- Work to be completed
Find every line below with the string "debug" and pick it out.

Source texts of formatted documents
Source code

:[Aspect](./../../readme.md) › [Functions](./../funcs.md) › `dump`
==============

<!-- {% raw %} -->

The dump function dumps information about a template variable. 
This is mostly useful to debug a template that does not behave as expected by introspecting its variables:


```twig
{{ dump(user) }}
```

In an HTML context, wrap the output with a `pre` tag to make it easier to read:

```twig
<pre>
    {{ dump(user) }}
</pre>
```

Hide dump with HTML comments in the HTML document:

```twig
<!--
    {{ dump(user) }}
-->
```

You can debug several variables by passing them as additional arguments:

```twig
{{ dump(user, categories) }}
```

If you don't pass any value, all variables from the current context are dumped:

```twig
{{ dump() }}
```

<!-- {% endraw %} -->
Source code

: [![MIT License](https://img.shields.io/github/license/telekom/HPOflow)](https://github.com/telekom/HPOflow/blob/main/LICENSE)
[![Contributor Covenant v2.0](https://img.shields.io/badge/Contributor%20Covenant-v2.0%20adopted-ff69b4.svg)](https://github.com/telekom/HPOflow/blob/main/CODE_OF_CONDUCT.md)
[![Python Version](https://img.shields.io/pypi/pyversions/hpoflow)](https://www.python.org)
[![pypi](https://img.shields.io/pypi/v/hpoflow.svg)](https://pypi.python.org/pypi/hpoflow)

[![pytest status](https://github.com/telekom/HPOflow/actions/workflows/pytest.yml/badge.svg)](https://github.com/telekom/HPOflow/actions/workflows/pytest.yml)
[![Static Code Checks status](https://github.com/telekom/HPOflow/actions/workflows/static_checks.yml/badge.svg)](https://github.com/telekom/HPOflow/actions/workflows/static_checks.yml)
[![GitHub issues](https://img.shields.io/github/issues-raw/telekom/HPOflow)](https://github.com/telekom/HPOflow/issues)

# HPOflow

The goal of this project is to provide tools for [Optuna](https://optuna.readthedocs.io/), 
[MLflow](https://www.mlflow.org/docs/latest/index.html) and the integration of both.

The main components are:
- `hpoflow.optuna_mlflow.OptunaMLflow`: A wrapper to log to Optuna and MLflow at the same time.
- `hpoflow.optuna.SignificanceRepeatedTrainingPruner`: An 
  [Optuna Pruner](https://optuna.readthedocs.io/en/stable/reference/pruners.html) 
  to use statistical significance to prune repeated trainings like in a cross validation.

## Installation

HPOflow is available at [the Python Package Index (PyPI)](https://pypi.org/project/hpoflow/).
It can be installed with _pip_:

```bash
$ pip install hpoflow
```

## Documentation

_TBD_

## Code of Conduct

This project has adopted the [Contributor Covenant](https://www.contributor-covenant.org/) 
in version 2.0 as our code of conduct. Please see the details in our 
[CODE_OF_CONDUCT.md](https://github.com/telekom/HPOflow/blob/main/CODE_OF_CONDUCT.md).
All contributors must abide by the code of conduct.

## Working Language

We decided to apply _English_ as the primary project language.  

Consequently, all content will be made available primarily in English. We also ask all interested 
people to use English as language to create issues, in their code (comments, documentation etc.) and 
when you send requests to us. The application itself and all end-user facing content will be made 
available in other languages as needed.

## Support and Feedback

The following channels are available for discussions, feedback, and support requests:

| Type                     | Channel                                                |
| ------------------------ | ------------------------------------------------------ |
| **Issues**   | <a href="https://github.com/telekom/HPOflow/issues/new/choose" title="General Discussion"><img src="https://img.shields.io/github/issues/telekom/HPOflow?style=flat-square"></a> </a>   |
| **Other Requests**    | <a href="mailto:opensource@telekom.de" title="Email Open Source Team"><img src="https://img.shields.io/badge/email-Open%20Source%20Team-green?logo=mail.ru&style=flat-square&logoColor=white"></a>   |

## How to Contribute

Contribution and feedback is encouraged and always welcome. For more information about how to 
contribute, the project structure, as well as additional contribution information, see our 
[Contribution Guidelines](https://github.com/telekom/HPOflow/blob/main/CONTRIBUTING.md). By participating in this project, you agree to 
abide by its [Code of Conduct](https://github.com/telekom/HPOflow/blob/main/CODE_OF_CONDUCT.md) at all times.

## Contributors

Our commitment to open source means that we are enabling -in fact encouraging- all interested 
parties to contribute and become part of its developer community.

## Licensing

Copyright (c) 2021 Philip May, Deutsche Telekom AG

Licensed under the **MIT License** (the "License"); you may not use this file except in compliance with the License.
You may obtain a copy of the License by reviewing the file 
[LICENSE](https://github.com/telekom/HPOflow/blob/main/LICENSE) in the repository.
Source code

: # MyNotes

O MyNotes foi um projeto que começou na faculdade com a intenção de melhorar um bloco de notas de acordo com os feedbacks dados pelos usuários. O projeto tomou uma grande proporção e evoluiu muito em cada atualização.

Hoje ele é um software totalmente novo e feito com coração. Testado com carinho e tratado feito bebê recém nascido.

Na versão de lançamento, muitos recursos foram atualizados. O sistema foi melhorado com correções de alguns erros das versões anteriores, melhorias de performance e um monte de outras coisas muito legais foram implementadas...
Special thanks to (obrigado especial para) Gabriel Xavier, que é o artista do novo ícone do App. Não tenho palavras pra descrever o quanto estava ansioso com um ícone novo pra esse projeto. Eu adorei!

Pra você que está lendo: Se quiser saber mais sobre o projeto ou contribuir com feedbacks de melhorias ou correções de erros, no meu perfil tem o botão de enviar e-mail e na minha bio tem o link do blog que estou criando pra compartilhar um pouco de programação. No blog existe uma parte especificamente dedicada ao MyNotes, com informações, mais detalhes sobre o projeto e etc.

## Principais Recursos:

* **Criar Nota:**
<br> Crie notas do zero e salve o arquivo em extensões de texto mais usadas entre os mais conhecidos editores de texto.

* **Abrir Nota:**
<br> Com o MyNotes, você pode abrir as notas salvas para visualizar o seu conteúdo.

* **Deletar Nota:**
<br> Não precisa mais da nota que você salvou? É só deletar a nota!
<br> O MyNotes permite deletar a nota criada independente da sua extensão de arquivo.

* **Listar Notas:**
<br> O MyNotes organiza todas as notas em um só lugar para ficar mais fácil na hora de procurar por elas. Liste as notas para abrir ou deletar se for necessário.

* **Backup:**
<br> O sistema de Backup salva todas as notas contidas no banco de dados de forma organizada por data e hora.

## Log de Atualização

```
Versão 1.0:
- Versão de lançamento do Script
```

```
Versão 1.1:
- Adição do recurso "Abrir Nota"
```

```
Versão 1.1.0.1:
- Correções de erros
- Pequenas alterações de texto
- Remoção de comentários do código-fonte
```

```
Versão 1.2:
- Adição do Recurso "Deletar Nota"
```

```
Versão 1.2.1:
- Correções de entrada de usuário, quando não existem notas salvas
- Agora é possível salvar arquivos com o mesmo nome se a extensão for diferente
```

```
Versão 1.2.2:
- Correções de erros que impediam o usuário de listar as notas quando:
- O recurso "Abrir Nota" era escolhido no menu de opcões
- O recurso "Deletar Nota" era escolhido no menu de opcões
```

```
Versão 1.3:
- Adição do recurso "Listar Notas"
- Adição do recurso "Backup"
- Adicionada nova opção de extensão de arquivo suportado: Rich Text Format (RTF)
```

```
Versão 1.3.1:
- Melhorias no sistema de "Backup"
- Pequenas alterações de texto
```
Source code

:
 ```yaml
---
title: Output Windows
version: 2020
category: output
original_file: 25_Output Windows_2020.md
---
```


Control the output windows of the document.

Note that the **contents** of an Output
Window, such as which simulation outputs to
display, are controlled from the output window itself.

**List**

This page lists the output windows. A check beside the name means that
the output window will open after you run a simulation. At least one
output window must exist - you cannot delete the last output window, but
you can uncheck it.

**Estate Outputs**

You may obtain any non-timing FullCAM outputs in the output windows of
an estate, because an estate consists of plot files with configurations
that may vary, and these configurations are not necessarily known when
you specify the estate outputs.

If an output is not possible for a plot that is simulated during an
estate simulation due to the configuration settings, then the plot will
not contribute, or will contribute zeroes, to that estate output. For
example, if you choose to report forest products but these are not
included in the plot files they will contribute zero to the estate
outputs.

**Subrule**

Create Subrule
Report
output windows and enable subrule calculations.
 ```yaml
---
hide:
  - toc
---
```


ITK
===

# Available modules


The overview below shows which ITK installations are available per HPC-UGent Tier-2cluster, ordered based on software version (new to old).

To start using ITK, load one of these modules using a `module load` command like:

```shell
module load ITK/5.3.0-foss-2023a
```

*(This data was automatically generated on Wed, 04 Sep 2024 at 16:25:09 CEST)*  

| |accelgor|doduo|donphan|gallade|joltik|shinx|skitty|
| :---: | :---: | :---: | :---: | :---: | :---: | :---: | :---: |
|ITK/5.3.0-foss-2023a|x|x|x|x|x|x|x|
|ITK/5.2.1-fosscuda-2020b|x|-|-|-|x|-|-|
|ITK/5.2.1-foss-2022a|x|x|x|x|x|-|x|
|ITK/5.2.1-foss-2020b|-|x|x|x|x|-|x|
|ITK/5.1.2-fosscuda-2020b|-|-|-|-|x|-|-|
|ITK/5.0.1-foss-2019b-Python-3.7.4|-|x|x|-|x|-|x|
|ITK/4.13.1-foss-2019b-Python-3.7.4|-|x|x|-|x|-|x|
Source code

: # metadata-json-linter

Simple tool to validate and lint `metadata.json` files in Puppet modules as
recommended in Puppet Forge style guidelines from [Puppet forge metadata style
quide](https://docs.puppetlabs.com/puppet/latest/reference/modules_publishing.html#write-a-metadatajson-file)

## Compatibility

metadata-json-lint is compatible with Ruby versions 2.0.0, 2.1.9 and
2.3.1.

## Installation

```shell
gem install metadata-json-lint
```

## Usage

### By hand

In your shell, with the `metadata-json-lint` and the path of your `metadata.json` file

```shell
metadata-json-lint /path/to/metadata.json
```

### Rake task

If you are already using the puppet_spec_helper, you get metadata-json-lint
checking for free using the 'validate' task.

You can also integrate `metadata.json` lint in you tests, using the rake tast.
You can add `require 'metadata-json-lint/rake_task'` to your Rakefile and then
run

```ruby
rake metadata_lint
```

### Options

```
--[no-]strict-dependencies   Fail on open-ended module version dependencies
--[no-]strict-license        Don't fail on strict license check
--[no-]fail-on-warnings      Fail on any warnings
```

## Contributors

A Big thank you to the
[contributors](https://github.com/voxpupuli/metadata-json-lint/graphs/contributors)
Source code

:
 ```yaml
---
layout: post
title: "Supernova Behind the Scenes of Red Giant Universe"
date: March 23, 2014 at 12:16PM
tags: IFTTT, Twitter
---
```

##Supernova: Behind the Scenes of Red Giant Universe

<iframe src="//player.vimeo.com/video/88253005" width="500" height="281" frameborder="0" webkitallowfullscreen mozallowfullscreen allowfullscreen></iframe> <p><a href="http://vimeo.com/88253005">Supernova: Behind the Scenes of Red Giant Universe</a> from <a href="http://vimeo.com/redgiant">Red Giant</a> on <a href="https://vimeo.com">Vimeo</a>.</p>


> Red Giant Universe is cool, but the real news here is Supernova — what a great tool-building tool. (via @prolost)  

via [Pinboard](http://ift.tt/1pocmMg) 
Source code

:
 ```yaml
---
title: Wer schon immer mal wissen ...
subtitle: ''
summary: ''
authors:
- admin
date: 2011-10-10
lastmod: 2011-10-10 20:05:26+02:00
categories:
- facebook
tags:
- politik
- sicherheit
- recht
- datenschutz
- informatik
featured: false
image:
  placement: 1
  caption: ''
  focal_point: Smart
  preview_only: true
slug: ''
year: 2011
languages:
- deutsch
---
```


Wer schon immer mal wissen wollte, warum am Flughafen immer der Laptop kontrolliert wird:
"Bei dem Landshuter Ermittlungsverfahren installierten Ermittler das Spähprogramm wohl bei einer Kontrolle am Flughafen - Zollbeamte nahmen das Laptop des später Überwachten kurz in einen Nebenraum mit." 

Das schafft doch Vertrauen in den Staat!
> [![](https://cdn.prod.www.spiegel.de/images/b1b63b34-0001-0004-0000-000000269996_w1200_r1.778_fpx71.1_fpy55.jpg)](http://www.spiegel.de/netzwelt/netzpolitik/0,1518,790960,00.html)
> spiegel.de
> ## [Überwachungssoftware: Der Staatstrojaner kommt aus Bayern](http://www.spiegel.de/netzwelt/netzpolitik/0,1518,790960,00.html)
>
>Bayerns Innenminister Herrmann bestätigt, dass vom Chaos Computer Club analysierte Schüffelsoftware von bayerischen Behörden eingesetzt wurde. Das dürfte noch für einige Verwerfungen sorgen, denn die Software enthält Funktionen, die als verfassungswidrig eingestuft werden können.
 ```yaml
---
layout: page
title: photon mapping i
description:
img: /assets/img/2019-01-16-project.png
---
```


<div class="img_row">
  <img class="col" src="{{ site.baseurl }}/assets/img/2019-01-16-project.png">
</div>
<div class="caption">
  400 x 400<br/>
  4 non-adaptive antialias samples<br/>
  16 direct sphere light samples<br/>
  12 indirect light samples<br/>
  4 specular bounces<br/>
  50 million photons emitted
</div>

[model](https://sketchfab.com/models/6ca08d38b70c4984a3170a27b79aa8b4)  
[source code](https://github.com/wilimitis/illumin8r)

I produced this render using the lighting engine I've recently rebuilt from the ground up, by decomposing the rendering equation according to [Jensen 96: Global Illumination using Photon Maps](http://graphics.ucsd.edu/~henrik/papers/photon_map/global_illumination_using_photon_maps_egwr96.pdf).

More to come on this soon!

- Your solution
This is mostly useful to debug a template that does not behave as expected by introspecting its variables:
You can debug several variables by passing them as additional arguments:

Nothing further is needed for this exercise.